▶ _WORK ITEM_
Determine how many lines in the records include "como". Write the number and nothing more.

▶ _RECORD EXCERPTS_
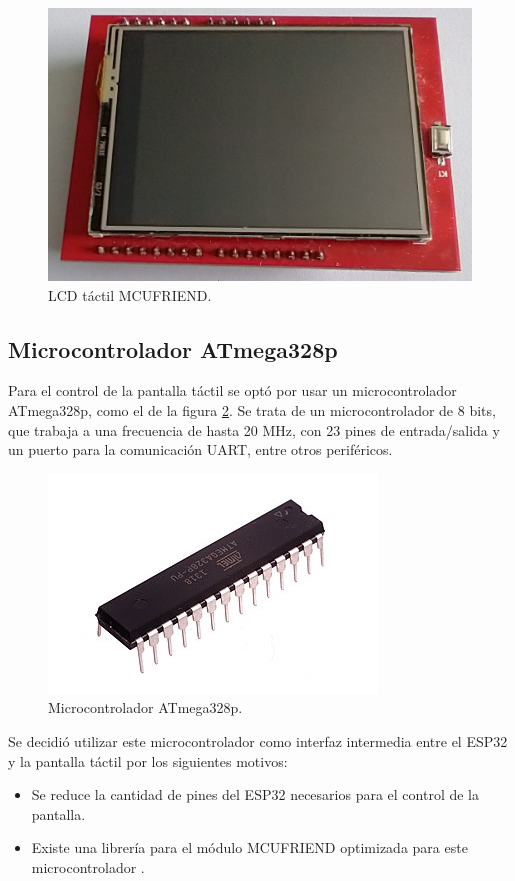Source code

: \begin{figure}[htbp]
	\centering
	\includegraphics[width=.5\textwidth]{./Figures/LCDFrente.jpeg}
	\caption{LCD táctil MCUFRIEND.}
	\label{fig:LCDFrente}
\end{figure}

\subsection{Microcontrolador ATmega328p}

Para el control de la pantalla táctil se optó por usar un microcontrolador ATmega328p, como el de la figura \ref{fig:ATmega328p}. Se trata de un microcontrolador de 8 bits, que trabaja a una frecuencia de hasta 20 MHz, con 23 pines de entrada/salida y un puerto para la comunicación UART, entre otros periféricos.

\begin{figure}[htbp]
	\centering
	\includegraphics[width=.3\textwidth]{./Figures/ATMEGA328P.jpg}
	\caption{Microcontrolador ATmega328p\protect\footnotemark.}
	\label{fig:ATmega328p}
\end{figure}


Se decidió utilizar este microcontrolador como interfaz intermedia entre el ESP32 y la pantalla táctil por los siguientes motivos:

\begin{itemize}
	\item Se reduce la cantidad de pines del ESP32 necesarios para el control de la pantalla.
	\item Existe una librería para el módulo MCUFRIEND optimizada para este microcontrolador \citep{WEBSITE:1}.
\end{itemize}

▶ _SOLUTION TO THIS TASK_
2